SOLUTIONS SUCCESS - molissa spradley

Solutions Success

Providing an on-point, creative solution that increases a client’s return on technology investment and produces the Raving Results we constantly seek to deliver.

The Client: Lakeside School District (Hot Springs) 
The Account Representative: Molissa Spradley

Retaining a customer – even one with a 17-year-history of solid rapport – isn’t always easy. In fact, it took Molissa Spradley three years to do just that with Lakeside School District in Hot Springs.

A new IT Director/District Administrator arrived in 2017, with new expectations and an absolute mission to cut overall expenses. Though the agreements in place had worked for a long time, Molissa knew there would need to be not only a reworking of the contract, but also a lot of time, energy, and essentially proving herself to continue the partnership with Lakeside.

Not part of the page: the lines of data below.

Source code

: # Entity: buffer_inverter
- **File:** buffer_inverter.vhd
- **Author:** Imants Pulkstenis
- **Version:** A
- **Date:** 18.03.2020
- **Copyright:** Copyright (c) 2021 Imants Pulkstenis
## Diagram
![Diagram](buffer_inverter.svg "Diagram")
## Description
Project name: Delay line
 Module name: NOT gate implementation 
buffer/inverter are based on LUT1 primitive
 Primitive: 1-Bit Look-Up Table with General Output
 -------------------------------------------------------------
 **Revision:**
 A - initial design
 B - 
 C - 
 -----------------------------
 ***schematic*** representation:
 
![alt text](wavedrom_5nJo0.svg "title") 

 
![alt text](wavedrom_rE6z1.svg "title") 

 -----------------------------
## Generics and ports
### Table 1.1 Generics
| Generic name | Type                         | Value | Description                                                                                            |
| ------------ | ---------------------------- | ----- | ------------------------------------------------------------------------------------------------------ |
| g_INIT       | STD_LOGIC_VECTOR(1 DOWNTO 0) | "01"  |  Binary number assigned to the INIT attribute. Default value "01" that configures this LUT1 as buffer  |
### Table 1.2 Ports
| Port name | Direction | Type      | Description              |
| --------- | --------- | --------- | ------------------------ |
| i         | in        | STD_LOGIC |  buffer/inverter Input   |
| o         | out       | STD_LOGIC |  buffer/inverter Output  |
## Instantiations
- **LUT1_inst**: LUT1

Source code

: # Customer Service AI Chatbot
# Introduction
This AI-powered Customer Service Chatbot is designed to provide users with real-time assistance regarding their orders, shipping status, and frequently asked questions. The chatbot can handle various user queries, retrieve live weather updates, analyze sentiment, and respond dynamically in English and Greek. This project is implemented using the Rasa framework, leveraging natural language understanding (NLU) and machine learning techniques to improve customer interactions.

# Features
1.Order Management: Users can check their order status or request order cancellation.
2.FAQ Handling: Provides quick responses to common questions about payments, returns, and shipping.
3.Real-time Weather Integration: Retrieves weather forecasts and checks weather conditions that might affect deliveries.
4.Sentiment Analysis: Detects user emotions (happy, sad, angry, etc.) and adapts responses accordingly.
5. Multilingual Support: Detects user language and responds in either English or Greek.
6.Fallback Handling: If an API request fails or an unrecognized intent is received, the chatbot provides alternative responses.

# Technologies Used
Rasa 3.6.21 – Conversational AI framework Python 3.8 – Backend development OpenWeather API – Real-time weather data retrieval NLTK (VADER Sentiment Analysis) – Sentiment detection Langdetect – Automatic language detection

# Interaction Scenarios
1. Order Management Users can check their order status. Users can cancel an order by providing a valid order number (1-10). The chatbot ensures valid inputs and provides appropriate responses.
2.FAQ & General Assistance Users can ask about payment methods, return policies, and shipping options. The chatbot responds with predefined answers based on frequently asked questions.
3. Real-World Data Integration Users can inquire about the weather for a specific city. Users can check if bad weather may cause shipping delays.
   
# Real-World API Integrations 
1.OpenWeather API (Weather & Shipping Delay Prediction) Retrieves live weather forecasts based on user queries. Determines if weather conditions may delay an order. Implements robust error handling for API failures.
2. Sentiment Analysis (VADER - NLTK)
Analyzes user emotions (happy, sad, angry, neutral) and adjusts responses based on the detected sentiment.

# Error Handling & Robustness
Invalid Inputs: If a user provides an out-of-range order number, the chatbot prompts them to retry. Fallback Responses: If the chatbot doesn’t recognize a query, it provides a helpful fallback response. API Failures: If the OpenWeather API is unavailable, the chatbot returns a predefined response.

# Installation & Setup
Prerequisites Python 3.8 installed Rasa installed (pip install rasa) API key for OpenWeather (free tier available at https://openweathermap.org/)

But this one was personal for Molissa. She’s a Lakeside alumni, and all three of her children graduated from there. She simply refused to lose.

The Business Challenge

The service was exceptional. The Datamax reputation across campus was strong. But the district’s needs were changing, and we needed to change with them.

“The agreement we had in place was essentially, they commit to run a certain number of copies per month over a 60-month term, and then their click rate is established on their committed volume. For years, there were many schools that have this agreement, and when volumes were high, it just worked for all parties,” Molissa said.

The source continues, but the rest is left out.